*** Given data ***

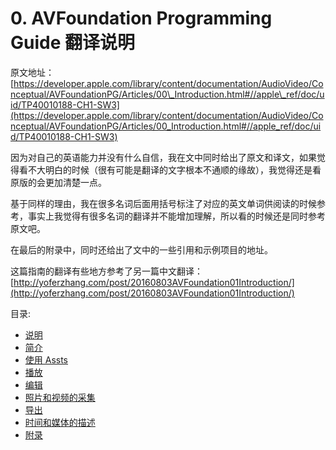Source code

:# 0. AVFoundation Programming Guide 翻译说明

原文地址：[https://developer.apple.com/library/content/documentation/AudioVideo/Conceptual/AVFoundationPG/Articles/00\_Introduction.html#//apple\_ref/doc/uid/TP40010188-CH1-SW3](https://developer.apple.com/library/content/documentation/AudioVideo/Conceptual/AVFoundationPG/Articles/00_Introduction.html#//apple_ref/doc/uid/TP40010188-CH1-SW3)

因为对自己的英语能力并没有什么自信，我在文中同时给出了原文和译文，如果觉得看不大明白的时候（很有可能是翻译的文字根本不通顺的缘故），我觉得还是看原版的会更加清楚一点。

基于同样的理由，我在很多名词后面用括号标注了对应的英文单词供阅读的时候参考，事实上我觉得有很多名词的翻译并不能增加理解，所以看的时候还是同时参考原文吧。

在最后的附录中，同时还给出了文中的一些引用和示例项目的地址。

这篇指南的翻译有些地方参考了另一篇中文翻译：[http://yoferzhang.com/post/20160803AVFoundation01Introduction/](http://yoferzhang.com/post/20160803AVFoundation01Introduction/)

目录:

- [说明](avpg-0)
- [简介](avpg-1)
- [使用 Assts](avpg-2)
- [播放](avpg-3)
- [编辑](avpg-4)
- [照片和视频的采集](avpg-5)
- [导出](avpg-6)
- [时间和媒体的描述](avpg-7)
- [附录](avpg-8)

***

* What is required: Print precisely the lines from the one with "- [播放](avpg-3)" through the end of the data above, adding nothing.

* Response area:
- [播放](avpg-3)
- [编辑](avpg-4)
- [照片和视频的采集](avpg-5)
- [导出](avpg-6)
- [时间和媒体的描述](avpg-7)
- [附录](avpg-8)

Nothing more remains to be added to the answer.